#### Your instructions:
When a line below contains the word "images", copy that line.

#### Records for the task:

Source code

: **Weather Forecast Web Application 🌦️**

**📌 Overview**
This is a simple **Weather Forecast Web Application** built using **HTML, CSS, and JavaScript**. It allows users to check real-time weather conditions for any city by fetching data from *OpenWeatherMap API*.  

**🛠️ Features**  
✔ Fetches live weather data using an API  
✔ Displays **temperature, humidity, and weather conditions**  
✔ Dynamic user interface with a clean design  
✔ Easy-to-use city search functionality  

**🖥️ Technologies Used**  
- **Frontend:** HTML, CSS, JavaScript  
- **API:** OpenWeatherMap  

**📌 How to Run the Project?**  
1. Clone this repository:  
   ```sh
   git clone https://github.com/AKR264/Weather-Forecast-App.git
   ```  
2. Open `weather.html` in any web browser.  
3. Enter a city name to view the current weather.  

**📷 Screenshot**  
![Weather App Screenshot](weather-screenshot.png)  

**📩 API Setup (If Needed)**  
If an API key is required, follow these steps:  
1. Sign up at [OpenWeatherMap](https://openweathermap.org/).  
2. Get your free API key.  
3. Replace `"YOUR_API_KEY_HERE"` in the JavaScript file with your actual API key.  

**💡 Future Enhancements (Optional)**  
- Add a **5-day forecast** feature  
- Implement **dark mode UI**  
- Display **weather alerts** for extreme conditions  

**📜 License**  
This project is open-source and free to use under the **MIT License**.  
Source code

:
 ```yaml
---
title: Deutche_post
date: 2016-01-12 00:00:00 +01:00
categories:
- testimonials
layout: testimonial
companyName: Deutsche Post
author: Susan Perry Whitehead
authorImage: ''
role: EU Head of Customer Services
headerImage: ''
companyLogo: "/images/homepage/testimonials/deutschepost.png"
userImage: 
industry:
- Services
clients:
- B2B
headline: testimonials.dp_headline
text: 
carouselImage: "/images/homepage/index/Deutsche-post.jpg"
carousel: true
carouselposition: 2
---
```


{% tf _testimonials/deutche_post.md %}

#### Answer to the exercise:
companyLogo: "/images/homepage/testimonials/deutschepost.png"
carouselImage: "/images/homepage/index/Deutsche-post.jpg"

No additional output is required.